Construction of the E2A-targeting vectors and the E2A and AID cDNA expression vectors
A part of chicken E2A gene was amplified by long-range PCR using DT40 genomic DNA as template. The genomic PCR fragments were cloned into upstream and downstream of the floxed drug resistance marker cassettes, bsr and puro (18). The full-length cDNA for chicken E2A (E47) or AID was obtained by reverse transcription (RT)–PCR using Primescript® RT–PCR kit and Primestar® HS DNA polymerase (Takara Bio Inc., Ohtsu, Japan) from total RNA isolated from DT40 and inserted into the expression vector pcDNA3.1zeo-IRES-EGFP. This bicistronic vector was created by inserting the BglII–NotI fragment containing IRES-EGFP derived from pIRES2-EGFP (Clontech, Mountain View, CA, USA) into BamHI–NotI sites in pcDNA3.1zeo (Invitrogen, Carlsbad, CA, USA).
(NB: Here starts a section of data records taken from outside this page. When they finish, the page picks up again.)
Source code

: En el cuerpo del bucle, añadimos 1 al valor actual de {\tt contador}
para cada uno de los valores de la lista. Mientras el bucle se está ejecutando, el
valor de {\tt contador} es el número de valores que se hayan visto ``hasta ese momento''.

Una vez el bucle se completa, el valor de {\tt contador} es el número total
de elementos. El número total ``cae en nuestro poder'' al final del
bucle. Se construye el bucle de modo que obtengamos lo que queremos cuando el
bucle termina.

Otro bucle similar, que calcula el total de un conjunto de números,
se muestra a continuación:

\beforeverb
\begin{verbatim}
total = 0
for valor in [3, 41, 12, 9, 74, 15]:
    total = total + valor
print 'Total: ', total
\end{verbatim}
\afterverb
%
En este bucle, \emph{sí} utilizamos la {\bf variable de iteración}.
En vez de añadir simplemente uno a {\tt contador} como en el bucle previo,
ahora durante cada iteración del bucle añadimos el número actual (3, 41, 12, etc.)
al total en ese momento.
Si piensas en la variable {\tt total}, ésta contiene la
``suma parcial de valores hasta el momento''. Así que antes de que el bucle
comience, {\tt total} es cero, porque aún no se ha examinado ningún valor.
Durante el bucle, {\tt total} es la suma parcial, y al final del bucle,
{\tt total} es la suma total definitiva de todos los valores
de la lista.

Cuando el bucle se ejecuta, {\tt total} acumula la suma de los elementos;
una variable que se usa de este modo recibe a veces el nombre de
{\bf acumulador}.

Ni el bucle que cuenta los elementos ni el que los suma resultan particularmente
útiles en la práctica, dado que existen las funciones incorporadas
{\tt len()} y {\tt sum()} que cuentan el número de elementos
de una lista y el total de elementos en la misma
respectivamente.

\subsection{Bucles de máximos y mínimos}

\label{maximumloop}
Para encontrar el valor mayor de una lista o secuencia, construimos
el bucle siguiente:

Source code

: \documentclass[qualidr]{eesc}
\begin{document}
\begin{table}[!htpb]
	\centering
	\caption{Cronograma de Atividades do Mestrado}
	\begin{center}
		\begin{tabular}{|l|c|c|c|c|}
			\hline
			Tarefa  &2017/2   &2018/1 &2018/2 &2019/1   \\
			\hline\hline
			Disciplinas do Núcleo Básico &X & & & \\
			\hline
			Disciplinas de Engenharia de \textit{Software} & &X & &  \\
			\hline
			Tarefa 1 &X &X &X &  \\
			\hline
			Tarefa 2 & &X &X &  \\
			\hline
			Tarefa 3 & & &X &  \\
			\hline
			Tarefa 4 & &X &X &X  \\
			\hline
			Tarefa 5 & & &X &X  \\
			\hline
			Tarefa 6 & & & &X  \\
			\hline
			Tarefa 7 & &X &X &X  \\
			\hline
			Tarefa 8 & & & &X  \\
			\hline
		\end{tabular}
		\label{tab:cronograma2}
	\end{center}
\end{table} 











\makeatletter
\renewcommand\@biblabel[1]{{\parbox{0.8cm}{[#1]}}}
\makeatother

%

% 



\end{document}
Generation of the E2A mutant clones
To generate the E2A mutant clones, we used the surface IgM (sIgM)-negative DT40 clone DT40Cre1, which has a defined frameshift mutation within the V
1 gene of rearranged allele that can be corrected by ongoing GCV at very high frequency (19, 20). We disrupted two alleles of E2A gene by sequential transfection using targeting vectors, E2A-bsr and E2A-puro. Target integration was screened by Southern blotting of EcoRI-digested genomic DNA. The disruption of E2A gene was further confirmed by amplifying full coding regions of E2A and Rad51 genes by RT–PCR.
Northern blot analysis
Northern blot analysis was done as described previously (19). The probes for chicken IgH Cµ and IgL C were kindly provided by Masao Ono (Rikkyo University, Tokyo, Japan) (21).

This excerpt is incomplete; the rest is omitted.